The Solidarity Economics is a new paradigm wherein entrepreneurship on social networks has been barely studied1. Being influenced by theoretical extreme perspectives born in the 1990s suggesting solidarity economics as an alternative to capitalism (Razeto, 2002; Mance, 1999), mainly for Latin American countries, in this work Solidarity Economics and Social Entrepreneurship are socio-economic paradigms compatible with capitalism, as solidarity and capitalism are complementary. Economic poverty is so strong in developing countries that it must be fought with a combination of social-oriented public-private economic policies, close with Solidarity Economics and Social Entrepreneurship. As a result, wealth and jobs will be created, while improving both businesses and all kind of public infrastructures.

One of the keys to fight poverty is to foster entrepreneurial education. Educated societies find new opportunities for development while avoiding political populism. Education permits societies to think and behave in liberty while creating wealth. Teaching others to achieve higher literacy rates is a need for a society to internalize and understand development measures being carried out, either from the public administration and/or from the private sector. Therefore, an illiterate society is doomed to remain in ignorance and poverty in the long term.

A second key to reduce poverty is through the Official Financial Aid (hereinafter, ODA) donated by rich countries. As the European Union (hereinafter, EU) is the largest donor in the world, it is included and studied in the chapter. But financial aid is insufficient and ineffective unless it will be accompanied by an appropriate educational policy in the recipient country of aid. Moreover, and unfortunately in many cases, when financial aid is transferred without monitoring it, this practice generates corruption carried out by aid recipients, so financial aid does not reach its final destination or, if it does, its impact is very small as the amount reaching this final destination is very low.
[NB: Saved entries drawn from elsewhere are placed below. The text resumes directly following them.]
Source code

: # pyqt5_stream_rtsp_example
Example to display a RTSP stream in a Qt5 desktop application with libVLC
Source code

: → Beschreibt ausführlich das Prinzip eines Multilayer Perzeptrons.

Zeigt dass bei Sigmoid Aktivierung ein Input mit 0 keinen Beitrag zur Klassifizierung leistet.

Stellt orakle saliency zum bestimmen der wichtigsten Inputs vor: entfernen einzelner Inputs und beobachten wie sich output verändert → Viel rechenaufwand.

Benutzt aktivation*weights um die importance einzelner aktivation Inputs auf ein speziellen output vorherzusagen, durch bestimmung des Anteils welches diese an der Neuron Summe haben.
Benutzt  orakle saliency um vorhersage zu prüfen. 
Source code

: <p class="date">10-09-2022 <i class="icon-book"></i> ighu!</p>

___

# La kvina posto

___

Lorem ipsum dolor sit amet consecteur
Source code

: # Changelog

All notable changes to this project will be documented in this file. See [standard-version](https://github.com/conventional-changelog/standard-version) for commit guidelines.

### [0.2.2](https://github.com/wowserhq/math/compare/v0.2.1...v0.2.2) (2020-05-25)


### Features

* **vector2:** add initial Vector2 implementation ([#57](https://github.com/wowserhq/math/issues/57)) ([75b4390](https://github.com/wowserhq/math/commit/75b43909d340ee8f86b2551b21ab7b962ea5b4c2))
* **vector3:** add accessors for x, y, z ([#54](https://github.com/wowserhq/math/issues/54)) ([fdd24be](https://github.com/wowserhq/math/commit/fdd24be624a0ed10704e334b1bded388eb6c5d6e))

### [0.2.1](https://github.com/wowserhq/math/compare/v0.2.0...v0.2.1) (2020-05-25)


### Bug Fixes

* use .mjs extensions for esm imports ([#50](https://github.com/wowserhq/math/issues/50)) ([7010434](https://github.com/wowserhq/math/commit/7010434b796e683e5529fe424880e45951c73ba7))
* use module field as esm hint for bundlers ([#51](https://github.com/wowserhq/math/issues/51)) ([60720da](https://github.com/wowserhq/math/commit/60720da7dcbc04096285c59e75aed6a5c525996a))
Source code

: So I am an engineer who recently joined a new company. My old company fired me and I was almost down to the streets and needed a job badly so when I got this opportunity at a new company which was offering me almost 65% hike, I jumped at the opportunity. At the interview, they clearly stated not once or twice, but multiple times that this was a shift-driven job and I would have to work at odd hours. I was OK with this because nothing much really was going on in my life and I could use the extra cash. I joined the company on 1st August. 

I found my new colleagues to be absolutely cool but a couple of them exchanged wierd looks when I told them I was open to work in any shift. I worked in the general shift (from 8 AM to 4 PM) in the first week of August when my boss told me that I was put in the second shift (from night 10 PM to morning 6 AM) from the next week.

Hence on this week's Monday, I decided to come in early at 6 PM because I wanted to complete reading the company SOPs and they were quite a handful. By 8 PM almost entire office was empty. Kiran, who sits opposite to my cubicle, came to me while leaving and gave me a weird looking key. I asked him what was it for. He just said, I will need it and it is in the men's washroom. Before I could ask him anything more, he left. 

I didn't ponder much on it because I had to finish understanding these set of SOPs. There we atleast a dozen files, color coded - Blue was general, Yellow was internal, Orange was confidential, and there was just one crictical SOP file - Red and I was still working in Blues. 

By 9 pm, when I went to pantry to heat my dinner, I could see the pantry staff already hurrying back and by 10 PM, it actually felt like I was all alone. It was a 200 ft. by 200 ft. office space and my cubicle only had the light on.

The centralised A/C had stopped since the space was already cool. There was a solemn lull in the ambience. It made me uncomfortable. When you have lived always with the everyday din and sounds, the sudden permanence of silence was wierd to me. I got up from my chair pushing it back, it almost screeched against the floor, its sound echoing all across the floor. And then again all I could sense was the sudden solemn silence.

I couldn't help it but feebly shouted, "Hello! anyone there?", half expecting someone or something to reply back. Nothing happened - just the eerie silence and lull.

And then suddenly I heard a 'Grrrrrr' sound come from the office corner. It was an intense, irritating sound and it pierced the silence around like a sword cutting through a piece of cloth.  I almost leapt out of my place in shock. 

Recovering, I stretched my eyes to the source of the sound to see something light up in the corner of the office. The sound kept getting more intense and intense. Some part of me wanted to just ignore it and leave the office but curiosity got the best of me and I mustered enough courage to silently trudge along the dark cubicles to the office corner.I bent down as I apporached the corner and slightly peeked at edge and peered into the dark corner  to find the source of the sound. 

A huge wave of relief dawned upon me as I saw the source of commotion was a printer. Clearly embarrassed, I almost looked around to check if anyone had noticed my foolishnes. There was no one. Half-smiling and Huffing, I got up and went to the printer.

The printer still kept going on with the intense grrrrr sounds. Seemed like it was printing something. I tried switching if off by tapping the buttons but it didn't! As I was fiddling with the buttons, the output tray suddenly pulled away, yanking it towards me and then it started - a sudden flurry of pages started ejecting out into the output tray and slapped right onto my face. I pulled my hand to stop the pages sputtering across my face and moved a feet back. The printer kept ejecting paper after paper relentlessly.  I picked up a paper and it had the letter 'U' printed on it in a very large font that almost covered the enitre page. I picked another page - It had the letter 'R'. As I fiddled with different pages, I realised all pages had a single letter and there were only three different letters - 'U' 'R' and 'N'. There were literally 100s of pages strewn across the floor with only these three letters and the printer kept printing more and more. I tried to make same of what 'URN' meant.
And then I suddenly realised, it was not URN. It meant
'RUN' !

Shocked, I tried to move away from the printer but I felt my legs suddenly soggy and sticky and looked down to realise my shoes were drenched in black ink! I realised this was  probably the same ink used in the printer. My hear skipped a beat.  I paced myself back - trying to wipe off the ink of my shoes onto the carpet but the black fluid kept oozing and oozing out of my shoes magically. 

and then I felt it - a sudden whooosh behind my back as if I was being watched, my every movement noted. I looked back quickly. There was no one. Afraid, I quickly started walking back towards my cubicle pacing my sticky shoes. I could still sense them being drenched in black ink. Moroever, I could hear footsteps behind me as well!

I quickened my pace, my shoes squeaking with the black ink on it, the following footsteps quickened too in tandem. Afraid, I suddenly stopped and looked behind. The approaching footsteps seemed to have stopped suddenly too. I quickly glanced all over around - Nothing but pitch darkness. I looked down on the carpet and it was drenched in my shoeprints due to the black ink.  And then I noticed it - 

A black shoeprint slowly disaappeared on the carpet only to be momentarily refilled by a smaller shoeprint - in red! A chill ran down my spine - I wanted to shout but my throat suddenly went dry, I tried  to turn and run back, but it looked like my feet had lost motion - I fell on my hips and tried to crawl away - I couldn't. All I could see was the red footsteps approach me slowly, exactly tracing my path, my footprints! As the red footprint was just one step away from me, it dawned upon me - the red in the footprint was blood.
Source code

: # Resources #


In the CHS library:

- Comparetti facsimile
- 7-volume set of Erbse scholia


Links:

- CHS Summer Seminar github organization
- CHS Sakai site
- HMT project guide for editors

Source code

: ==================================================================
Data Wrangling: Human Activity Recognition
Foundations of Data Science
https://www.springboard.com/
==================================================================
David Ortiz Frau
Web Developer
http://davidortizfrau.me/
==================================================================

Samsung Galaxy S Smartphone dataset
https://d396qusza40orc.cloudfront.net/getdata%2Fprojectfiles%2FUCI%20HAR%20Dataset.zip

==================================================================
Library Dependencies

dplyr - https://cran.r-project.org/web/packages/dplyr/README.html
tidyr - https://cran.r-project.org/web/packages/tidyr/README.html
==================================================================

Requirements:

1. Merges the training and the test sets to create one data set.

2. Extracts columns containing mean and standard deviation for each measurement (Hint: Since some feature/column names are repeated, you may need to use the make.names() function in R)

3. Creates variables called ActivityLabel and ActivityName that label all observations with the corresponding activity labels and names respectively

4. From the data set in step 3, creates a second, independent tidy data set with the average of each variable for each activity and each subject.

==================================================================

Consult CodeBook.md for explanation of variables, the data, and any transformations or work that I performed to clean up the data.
A third key to fight indigence is impulsing private solidarity, both in the Church and in the civil society through NGOs. The third sector is becoming increasingly important in the world, as solidarity is permeating society, especially in developing countries, where they generally suffer from a lack of productive resources. In this sense, NGOs are complementing the traditional helping activity carried out by the Church in developing countries. These joint forces, coupled with public and international organizations, can lead to a substantial medium-term improvement of the living conditions in the target population.

Objective

The objective of this eminently theoretical book chapter is to introduce new concepts and classifications to analyze Solidarity Entrepreneurship to be mainly applied into some developing nations. A small part of these countries have been recently immersed into knowledge economies thanks to the Information and Communication Technologies (hereinafter, ICTs), and a greater reliance on intellectual capabilities, than on physical inputs or natural resources. While entrepreneurship has been largely defined as the capacity of thinking differently (Johnson, 2013) to create jobs and economic and social wealth, the social aspects of entrepreneurship have been barely studied. Among these social issues, it is important to note that in the economic literature, the concept of solidarity has never been merged with entrepreneurship. This work aims to fill this gap.

Methodology

To achieve this goal, and as it is primarily a theoretical work, the methodology used has been based on searching for specialized literature on the subject in quality databases and repositories, mainly in Scopus, Web of Science, Social Science Research Network, and Research Papers in Economics. The low development of the Solidarity Entrepreneurship during past 20 years has been caused by having rooted Solidarity Entrepreneurship to Marxist-based criteria trying to replace the prevailing neoliberalism in Latin America. In this paper, however, Solidarity Entrepreneurship is a complement, not an alternative, to Neoliberalism and, where appropriate, to Keynesianism, so they can coexist traditional businesses with new forms of Solidarity Economics, mainly in the poorer strata of society.

Key Terms in this Chapter

Knowledge Economies: Born as a result of the Information and Communication Technologies, this type of economy is characterized by the use of knowledge as a crucial production factor to obtain first-order competitive advantages based on R&D and innovation.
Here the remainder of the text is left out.